BACKGROUND Activation of nuclear‐factor kappaB (NF‐κB) influences the transcription of number of genes, many of which participate in inflammatory responses and tumor development. A wide range of human cancers and inflammatory disorders express inappropriate regulation of NF‐κB. The role of NF‐κB in intraprostatic inflammation has not been elucidated. METHODS Using transgenic NF‐κB‐Luciferase Tag mice coupled to the luciferase reporter gene, we performed serial, noninvasive in vivo and ex vivo molecular imaging of NF‐κB activation in the mouse body after systemic administration of mouse pro‐inflammatory cytokines: TNF‐α, IL‐6, and IL‐1β at 10 µg/kg body weights. In some experiments, pretreatment with dexamethasone (10 mg/kg) was used to modulate the cytokine‐induced NF‐κB‐dependent luminescence in vivo. RESULTS Treatment of NF‐κB‐Luc mice with cytokines increased luminescence in a time‐ and organ‐ specific manner. Highest levels of NF‐κB‐dependent luminescence were observed approximately 3–4 hr after IL‐1β administration. An important finding was the cumulative effect of IL‐1β to activate NF‐κB in the prostate during chronic administration.
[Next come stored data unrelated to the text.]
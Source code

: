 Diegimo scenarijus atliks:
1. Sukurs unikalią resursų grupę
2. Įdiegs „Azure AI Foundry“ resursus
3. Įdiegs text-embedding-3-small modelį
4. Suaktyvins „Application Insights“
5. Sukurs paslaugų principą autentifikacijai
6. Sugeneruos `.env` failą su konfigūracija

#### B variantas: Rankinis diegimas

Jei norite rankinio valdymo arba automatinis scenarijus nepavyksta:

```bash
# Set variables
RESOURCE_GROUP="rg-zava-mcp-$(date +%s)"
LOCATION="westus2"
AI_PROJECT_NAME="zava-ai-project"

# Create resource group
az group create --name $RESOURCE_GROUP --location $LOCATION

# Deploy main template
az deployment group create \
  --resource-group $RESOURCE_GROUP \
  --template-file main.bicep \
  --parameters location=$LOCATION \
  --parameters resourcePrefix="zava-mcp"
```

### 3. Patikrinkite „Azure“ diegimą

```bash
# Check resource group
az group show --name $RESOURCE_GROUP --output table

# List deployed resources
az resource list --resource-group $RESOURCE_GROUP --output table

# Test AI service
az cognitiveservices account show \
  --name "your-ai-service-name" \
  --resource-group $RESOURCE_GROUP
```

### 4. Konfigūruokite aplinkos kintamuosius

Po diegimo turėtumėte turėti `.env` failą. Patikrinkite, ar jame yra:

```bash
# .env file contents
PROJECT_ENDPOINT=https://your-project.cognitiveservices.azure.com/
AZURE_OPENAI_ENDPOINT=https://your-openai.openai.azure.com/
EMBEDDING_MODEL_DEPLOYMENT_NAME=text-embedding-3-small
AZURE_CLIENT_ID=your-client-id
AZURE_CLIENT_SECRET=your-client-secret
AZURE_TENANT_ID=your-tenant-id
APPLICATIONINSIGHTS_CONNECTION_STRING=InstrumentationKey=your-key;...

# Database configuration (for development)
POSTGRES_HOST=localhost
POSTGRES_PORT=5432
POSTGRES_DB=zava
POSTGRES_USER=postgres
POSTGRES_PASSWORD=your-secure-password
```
CONCLUSIONS The molecular imaging of NF‐κB activity might be an attractive approach to distinguish the role of cytokine‐induced NF‐κB signaling in intraprostatic inflammation and prostate cancer development. Since dexamethasone, a known NF‐κB inhibitor, could reduce the IL‐1β‐induced NF‐κB‐dependent luminescence in the prostate, NF‐κB‐Luc mice might be useful tool to screen potential candidate drugs for treatment of inflammation and tumor associated with aberrant NF‐κB activity. Prostate 68: 34–41, 2008. © 2007 Wiley‐Liss, Inc.